• _ACTIVITY_
Pull every line holding the word "think" from the data below and copy it.

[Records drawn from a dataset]
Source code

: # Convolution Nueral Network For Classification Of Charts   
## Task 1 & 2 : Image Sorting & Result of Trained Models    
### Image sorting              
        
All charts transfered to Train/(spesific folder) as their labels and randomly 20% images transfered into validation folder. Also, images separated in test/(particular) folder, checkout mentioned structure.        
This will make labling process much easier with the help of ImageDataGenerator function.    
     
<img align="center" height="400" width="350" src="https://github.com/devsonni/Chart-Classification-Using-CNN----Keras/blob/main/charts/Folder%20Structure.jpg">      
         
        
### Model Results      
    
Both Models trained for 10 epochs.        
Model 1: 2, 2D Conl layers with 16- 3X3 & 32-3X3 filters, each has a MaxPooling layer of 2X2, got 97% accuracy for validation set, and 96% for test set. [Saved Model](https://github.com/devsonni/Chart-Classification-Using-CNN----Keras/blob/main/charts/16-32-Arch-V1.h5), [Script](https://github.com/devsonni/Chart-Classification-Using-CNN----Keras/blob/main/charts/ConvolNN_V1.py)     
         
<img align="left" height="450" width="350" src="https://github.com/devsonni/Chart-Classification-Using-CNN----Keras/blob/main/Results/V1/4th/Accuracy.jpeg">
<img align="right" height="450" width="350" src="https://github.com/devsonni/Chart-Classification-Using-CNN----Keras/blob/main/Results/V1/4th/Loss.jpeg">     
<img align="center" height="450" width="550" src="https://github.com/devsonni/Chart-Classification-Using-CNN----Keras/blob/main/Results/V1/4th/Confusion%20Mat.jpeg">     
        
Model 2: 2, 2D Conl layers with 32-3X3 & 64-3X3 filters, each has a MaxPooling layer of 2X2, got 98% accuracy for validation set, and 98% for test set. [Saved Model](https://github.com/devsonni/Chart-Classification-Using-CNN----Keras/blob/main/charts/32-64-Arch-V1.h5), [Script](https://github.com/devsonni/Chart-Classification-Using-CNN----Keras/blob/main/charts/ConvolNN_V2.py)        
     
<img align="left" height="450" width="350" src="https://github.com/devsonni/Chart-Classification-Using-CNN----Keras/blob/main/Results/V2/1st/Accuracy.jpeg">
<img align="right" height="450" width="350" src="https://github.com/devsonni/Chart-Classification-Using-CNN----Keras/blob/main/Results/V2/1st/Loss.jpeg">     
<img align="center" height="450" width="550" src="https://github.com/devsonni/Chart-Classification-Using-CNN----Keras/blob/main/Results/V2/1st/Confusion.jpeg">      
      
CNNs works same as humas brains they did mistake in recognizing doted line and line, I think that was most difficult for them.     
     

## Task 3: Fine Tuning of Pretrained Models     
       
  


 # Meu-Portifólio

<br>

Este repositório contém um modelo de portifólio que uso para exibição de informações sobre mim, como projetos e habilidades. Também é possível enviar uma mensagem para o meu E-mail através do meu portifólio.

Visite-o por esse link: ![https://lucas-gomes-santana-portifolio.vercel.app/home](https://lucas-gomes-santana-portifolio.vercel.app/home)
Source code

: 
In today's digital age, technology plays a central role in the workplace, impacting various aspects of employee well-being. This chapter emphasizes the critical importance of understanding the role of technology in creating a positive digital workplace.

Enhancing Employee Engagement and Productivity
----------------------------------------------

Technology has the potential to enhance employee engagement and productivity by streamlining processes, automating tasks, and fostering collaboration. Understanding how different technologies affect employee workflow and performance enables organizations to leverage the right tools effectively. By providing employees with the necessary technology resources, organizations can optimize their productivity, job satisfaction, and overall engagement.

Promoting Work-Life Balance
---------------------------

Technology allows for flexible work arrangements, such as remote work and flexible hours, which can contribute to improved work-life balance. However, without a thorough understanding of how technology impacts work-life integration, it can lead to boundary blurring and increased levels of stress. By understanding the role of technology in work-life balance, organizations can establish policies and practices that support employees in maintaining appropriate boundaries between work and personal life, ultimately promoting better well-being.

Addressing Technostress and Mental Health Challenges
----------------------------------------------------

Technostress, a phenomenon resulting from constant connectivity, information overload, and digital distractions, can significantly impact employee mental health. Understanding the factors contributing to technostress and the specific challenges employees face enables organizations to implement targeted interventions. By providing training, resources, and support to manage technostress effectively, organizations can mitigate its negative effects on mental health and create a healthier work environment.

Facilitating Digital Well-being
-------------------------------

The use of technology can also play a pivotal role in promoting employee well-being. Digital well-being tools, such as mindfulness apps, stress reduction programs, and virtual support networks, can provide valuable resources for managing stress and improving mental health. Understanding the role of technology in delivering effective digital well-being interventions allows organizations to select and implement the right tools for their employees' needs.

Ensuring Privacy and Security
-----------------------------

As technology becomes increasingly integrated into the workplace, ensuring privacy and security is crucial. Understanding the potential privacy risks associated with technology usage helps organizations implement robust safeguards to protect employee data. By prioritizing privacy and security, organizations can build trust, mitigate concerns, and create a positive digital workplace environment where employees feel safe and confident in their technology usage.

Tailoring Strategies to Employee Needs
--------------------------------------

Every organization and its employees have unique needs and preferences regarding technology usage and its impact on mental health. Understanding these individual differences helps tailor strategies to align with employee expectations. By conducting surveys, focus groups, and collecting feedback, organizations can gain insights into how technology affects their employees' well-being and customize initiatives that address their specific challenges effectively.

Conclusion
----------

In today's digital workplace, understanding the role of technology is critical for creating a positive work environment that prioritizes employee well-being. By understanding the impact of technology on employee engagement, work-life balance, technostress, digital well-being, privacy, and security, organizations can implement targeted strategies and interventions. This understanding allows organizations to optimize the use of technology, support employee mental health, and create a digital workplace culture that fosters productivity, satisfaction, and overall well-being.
==
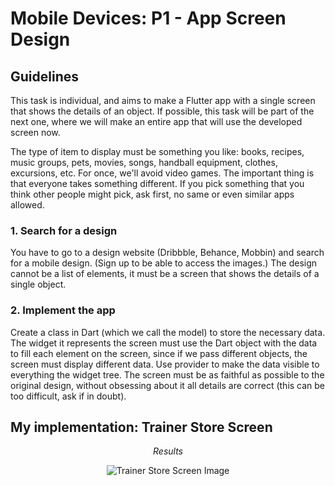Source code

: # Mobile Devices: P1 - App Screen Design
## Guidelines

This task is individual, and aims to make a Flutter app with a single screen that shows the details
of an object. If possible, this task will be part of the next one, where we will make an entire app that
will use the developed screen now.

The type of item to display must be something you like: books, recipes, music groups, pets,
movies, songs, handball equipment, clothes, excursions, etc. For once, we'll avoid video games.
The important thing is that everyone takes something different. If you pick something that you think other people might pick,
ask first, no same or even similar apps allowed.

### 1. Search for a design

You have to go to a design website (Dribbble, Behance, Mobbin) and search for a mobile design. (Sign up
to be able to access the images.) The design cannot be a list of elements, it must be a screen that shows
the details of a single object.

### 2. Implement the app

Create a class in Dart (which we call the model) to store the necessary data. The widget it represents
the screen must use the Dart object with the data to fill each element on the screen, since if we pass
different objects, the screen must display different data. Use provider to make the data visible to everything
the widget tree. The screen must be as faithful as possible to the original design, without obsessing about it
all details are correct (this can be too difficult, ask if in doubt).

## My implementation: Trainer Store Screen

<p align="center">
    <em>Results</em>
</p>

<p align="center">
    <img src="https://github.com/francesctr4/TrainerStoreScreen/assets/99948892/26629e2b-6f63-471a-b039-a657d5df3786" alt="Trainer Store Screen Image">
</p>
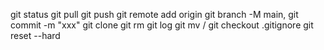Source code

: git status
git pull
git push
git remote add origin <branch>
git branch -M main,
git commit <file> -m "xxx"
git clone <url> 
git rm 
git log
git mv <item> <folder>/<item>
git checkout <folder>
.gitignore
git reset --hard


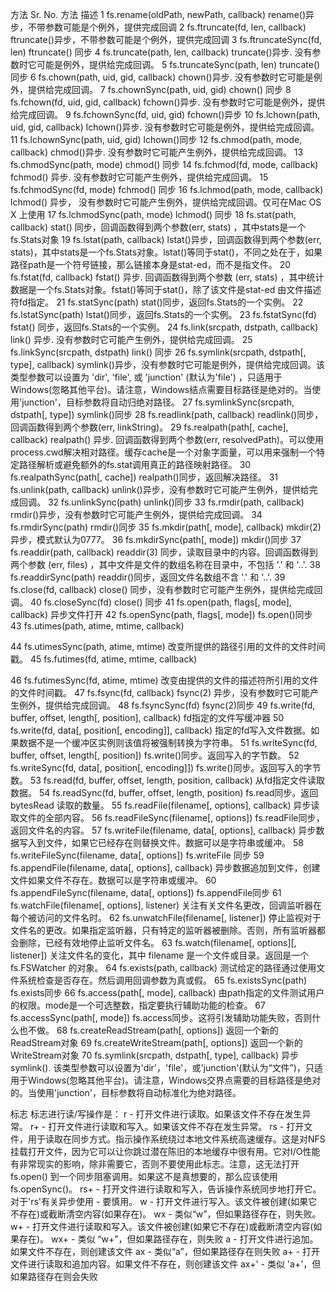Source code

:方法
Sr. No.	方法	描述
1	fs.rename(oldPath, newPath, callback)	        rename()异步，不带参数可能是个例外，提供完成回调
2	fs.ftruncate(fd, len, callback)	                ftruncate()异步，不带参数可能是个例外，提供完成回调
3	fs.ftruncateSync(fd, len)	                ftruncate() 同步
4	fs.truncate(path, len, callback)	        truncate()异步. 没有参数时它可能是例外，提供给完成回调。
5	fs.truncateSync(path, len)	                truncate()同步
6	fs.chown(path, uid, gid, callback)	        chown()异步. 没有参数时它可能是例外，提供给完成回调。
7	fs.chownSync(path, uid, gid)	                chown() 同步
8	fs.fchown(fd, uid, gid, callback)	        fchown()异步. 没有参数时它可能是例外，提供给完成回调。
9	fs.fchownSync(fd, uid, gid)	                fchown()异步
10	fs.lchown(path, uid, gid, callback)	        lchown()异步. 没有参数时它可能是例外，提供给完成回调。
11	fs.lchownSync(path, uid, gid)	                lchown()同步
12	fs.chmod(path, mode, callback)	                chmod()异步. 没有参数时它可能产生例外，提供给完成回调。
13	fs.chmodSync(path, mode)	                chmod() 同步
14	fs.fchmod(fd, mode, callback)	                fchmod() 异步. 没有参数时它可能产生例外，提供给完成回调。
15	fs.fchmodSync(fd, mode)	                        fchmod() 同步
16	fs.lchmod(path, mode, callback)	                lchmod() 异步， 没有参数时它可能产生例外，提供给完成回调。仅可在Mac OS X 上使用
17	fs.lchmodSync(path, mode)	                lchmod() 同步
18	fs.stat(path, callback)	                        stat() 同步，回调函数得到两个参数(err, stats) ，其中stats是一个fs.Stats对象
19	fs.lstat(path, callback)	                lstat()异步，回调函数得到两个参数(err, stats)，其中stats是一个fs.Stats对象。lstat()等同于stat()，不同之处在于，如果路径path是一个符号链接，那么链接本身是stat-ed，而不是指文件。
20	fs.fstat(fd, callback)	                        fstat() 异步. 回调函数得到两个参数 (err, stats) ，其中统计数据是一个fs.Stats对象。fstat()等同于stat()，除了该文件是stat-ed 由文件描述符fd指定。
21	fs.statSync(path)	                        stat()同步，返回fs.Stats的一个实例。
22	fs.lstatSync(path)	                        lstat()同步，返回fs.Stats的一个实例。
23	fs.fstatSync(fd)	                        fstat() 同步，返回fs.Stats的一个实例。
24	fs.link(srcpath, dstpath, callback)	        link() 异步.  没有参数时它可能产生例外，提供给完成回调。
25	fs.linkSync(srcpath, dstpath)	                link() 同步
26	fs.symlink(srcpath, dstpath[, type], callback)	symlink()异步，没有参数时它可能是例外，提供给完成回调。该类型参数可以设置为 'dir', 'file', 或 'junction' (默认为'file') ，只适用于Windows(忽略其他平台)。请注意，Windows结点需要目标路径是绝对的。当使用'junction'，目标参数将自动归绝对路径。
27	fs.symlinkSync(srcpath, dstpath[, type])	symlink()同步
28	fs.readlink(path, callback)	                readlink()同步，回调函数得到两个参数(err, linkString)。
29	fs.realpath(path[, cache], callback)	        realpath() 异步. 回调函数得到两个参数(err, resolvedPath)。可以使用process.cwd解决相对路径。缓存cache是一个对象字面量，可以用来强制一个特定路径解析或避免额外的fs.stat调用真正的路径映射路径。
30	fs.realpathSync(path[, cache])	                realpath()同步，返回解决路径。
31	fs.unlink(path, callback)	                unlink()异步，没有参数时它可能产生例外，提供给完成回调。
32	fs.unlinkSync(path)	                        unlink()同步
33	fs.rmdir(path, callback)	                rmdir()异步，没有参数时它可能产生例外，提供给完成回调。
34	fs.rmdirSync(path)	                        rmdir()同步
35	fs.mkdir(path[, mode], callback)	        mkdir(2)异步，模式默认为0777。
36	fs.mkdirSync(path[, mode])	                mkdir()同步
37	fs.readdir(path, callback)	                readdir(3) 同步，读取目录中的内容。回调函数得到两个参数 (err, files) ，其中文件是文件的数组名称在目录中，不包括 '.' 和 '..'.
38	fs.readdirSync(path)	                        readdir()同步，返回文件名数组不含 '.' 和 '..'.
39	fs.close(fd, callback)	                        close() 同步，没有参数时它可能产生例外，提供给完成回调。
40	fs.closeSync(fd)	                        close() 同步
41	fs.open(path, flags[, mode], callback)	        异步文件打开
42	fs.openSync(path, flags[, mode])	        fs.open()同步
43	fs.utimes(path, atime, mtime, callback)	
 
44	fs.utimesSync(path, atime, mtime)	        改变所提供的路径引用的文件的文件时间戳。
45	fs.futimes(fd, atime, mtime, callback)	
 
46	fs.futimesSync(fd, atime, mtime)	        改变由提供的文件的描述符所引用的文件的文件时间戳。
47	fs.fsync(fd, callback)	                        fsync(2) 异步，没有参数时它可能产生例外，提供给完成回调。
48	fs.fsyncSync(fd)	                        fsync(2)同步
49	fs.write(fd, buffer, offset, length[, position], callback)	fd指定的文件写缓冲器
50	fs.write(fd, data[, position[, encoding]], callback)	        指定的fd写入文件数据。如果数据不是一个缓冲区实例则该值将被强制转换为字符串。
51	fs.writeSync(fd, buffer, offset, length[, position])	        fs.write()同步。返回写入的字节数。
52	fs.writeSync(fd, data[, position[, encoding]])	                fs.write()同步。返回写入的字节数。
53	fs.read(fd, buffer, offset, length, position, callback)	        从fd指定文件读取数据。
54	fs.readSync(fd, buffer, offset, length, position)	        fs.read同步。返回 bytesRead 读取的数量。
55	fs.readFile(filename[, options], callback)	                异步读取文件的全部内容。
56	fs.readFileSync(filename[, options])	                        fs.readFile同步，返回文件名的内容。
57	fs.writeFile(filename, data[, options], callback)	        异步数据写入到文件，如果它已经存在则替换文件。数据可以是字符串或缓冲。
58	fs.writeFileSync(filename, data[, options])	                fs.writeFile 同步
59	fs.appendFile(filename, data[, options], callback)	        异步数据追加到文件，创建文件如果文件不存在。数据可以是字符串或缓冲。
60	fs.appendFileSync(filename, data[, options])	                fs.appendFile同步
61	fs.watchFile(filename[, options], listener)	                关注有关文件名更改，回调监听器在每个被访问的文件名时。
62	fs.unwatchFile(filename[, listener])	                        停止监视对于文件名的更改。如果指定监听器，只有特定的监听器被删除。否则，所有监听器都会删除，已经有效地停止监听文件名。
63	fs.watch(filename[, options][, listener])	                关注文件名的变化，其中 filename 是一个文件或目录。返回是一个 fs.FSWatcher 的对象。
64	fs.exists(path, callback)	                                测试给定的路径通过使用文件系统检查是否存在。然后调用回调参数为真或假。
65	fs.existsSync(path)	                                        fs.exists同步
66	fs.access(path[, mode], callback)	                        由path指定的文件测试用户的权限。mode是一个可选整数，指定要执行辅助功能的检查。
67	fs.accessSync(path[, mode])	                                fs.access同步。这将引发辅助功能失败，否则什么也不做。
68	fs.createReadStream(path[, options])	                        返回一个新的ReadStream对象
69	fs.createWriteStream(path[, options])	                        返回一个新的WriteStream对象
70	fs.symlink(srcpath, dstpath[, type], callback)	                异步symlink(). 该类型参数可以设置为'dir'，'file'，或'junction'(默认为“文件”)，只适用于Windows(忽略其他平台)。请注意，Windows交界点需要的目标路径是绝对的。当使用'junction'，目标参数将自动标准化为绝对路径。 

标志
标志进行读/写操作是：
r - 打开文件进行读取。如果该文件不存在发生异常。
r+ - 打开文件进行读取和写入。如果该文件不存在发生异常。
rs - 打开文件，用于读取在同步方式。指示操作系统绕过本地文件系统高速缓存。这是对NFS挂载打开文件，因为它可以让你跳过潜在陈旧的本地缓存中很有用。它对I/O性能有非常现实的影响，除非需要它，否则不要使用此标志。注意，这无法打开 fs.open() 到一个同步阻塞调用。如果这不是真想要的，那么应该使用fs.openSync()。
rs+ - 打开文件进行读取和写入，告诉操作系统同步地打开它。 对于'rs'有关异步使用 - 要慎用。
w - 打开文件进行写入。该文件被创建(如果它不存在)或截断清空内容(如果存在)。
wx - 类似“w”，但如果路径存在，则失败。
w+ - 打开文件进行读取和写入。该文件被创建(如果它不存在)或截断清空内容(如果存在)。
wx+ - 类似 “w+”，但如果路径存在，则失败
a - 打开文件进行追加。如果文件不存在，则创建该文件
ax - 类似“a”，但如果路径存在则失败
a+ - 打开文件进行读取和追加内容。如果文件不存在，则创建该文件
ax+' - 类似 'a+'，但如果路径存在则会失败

• _TASK ANSWER_
CNNs works same as humas brains they did mistake in recognizing doted line and line, I think that was most difficult for them.     
The important thing is that everyone takes something different. If you pick something that you think other people might pick,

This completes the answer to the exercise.